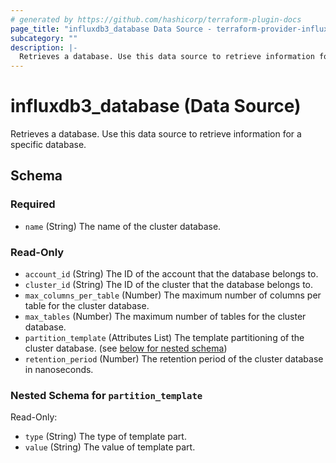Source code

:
 ```yaml
---
# generated by https://github.com/hashicorp/terraform-plugin-docs
page_title: "influxdb3_database Data Source - terraform-provider-influxdb3"
subcategory: ""
description: |-
  Retrieves a database. Use this data source to retrieve information for a specific database.
---
```


# influxdb3_database (Data Source)

Retrieves a database. Use this data source to retrieve information for a specific database.



<!-- schema generated by tfplugindocs -->
## Schema

### Required

- `name` (String) The name of the cluster database.

### Read-Only

- `account_id` (String) The ID of the account that the database belongs to.
- `cluster_id` (String) The ID of the cluster that the database belongs to.
- `max_columns_per_table` (Number) The maximum number of columns per table for the cluster database.
- `max_tables` (Number) The maximum number of tables for the cluster database.
- `partition_template` (Attributes List) The template partitioning of the cluster database. (see [below for nested schema](#nestedatt--partition_template))
- `retention_period` (Number) The retention period of the cluster database in nanoseconds.

<a id="nestedatt--partition_template"></a>
### Nested Schema for `partition_template`

Read-Only:

- `type` (String) The type of template part.
- `value` (String) The value of template part.
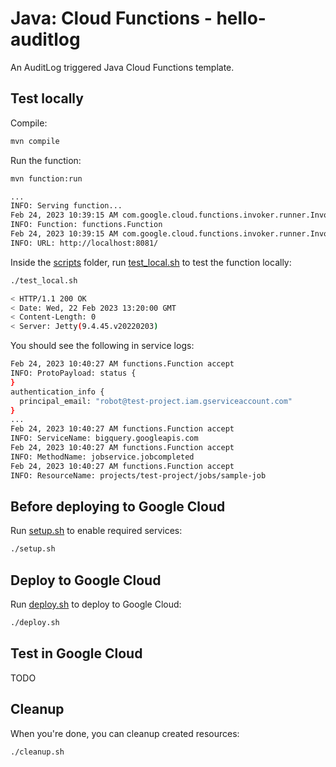 # Java: Cloud Functions - hello-auditlog

An AuditLog triggered Java Cloud Functions template.

## Test locally

Compile:

```sh
mvn compile
```

Run the function:

```sh
mvn function:run

...
INFO: Serving function...
Feb 24, 2023 10:39:15 AM com.google.cloud.functions.invoker.runner.Invoker logServerInfo
INFO: Function: functions.Function
Feb 24, 2023 10:39:15 AM com.google.cloud.functions.invoker.runner.Invoker logServerInfo
INFO: URL: http://localhost:8081/
```

Inside the [scripts](scripts) folder, run [test_local.sh](scripts/test.sh) to
test the function locally:

```sh
./test_local.sh

< HTTP/1.1 200 OK
< Date: Wed, 22 Feb 2023 13:20:00 GMT
< Content-Length: 0
< Server: Jetty(9.4.45.v20220203)
```

You should see the following in service logs:

```sh
Feb 24, 2023 10:40:27 AM functions.Function accept
INFO: ProtoPayload: status {
}
authentication_info {
  principal_email: "robot@test-project.iam.gserviceaccount.com"
}
...
Feb 24, 2023 10:40:27 AM functions.Function accept
INFO: ServiceName: bigquery.googleapis.com
Feb 24, 2023 10:40:27 AM functions.Function accept
INFO: MethodName: jobservice.jobcompleted
Feb 24, 2023 10:40:27 AM functions.Function accept
INFO: ResourceName: projects/test-project/jobs/sample-job
```

## Before deploying to Google Cloud

Run [setup.sh](scripts/setup.sh) to enable required services:

```sh
./setup.sh
```

## Deploy to Google Cloud

Run [deploy.sh](scripts/deploy.sh) to deploy to Google Cloud:

```sh
./deploy.sh
```

## Test in Google Cloud

TODO

## Cleanup

When you're done, you can cleanup created resources:

```sh
./cleanup.sh
```
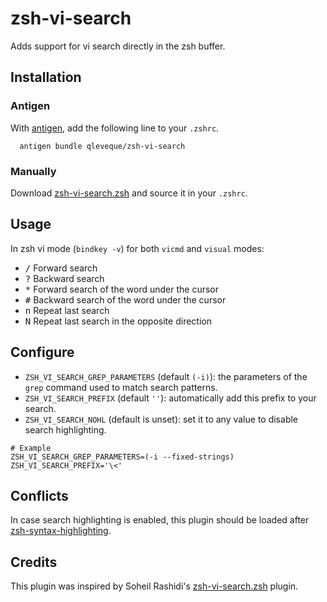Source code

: # zsh-vi-search

Adds support for vi search directly in the zsh buffer.

## Installation

### Antigen
With [antigen](https://github.com/zsh-users/antigen), add the following line to your `.zshrc`.
```
  antigen bundle qleveque/zsh-vi-search
```

### Manually
Download [zsh-vi-search.zsh](https://raw.githubusercontent.com/qleveque/zsh-vi-search/master/zsh-vi-search.zsh) and source it in your `.zshrc`.

## Usage

In zsh vi mode (`bindkey -v`) for both `vicmd` and `visual` modes:

+ <kbd>/</kbd> Forward search
+ <kbd>?</kbd> Backward search
+ <kbd>*</kbd> Forward search of the word under the cursor
+ <kbd>#</kbd> Backward search of the word under the cursor
+ <kbd>n</kbd> Repeat last search
+ <kbd>N</kbd> Repeat last search in the opposite direction

## Configure
- `ZSH_VI_SEARCH_GREP_PARAMETERS` (default `(-i)`): the parameters of the `grep` command used to match search patterns.
- `ZSH_VI_SEARCH_PREFIX` (default `''`): automatically add this prefix to your search.
- `ZSH_VI_SEARCH_NOHL` (default is unset): set it to any value to disable search highlighting.

```
# Example
ZSH_VI_SEARCH_GREP_PARAMETERS=(-i --fixed-strings)
ZSH_VI_SEARCH_PREFIX='\<'
```


## Conflicts
In case search highlighting is enabled, this plugin should be loaded after [zsh-syntax-highlighting](https://github.com/zsh-users/zsh-syntax-highlighting).

## Credits
This plugin was inspired by Soheil Rashidi's [zsh-vi-search.zsh](https://github.com/soheilpro/zsh-vi-search) plugin.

* * * * * * * * *

▸ WHAT YOU SHOULD DO
Copy all lines of the material above where the string "Forward" occurs.

▸ THE ANSWER
+ <kbd>/</kbd> Forward search
+ <kbd>*</kbd> Forward search of the word under the cursor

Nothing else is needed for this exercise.